◆ PROVIDED ENTRIES ◆

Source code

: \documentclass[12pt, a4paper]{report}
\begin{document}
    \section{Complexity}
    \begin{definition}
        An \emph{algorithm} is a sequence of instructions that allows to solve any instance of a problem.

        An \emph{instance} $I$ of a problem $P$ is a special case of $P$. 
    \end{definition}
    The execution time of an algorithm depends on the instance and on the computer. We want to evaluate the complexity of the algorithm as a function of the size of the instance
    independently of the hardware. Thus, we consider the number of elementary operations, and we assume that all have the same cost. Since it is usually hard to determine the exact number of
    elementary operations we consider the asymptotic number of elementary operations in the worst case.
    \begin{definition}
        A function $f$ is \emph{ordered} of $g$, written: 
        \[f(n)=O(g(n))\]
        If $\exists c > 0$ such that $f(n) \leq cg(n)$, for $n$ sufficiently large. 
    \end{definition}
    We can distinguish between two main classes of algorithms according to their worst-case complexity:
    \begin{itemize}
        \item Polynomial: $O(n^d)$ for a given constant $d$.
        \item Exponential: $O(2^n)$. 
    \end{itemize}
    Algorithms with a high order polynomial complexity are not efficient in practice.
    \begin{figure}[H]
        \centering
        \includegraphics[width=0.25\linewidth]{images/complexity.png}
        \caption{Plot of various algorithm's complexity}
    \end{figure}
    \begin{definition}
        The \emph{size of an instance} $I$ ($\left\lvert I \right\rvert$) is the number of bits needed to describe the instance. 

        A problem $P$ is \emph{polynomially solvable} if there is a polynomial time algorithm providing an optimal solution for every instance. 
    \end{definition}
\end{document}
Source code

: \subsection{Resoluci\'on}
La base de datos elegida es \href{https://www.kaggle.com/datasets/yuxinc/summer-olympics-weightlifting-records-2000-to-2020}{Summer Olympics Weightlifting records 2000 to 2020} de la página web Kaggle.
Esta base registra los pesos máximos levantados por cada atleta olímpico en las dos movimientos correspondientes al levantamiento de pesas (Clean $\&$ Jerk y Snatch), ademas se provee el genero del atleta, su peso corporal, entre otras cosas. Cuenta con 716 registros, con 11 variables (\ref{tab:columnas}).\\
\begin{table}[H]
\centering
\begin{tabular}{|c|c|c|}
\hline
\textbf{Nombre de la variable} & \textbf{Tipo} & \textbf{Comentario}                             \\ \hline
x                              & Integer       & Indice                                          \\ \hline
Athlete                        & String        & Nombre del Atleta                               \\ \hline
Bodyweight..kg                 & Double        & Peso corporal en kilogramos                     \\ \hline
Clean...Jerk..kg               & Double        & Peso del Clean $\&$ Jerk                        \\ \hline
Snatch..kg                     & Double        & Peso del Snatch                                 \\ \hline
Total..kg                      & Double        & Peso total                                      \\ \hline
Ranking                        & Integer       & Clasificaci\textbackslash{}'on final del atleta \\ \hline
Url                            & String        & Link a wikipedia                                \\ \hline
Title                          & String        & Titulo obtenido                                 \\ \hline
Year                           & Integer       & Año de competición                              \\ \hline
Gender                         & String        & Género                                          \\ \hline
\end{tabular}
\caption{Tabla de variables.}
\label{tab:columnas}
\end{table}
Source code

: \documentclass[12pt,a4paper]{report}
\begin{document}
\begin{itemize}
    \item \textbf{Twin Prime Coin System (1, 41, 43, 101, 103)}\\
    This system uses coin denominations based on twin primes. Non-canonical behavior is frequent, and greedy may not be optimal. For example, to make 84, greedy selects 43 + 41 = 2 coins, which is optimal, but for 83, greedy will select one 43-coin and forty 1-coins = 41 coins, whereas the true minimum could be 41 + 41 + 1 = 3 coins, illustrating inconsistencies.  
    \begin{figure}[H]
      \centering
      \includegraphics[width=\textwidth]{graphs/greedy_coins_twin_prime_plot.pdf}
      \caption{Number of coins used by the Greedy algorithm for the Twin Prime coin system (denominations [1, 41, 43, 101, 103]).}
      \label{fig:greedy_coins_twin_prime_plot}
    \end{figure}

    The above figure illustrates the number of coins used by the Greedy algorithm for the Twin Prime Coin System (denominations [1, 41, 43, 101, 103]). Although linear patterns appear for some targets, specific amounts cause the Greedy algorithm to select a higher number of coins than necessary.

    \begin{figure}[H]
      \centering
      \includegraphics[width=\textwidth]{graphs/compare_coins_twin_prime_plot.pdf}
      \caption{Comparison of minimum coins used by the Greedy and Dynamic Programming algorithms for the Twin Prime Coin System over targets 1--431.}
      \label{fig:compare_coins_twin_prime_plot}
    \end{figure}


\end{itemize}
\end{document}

◆ EXERCISE INSTRUCTIONS ◆
Write the opening line of the data above and every line after it, exactly, stopping once you have written the line with "A function $f$".

◆ PROBLEM SOLUTION ◆
Source code

: \documentclass[12pt, a4paper]{report}
\begin{document}
    \section{Complexity}
    \begin{definition}
        An \emph{algorithm} is a sequence of instructions that allows to solve any instance of a problem.

        An \emph{instance} $I$ of a problem $P$ is a special case of $P$. 
    \end{definition}
    The execution time of an algorithm depends on the instance and on the computer. We want to evaluate the complexity of the algorithm as a function of the size of the instance
    independently of the hardware. Thus, we consider the number of elementary operations, and we assume that all have the same cost. Since it is usually hard to determine the exact number of
    elementary operations we consider the asymptotic number of elementary operations in the worst case.
    \begin{definition}
        A function $f$ is \emph{ordered} of $g$, written: 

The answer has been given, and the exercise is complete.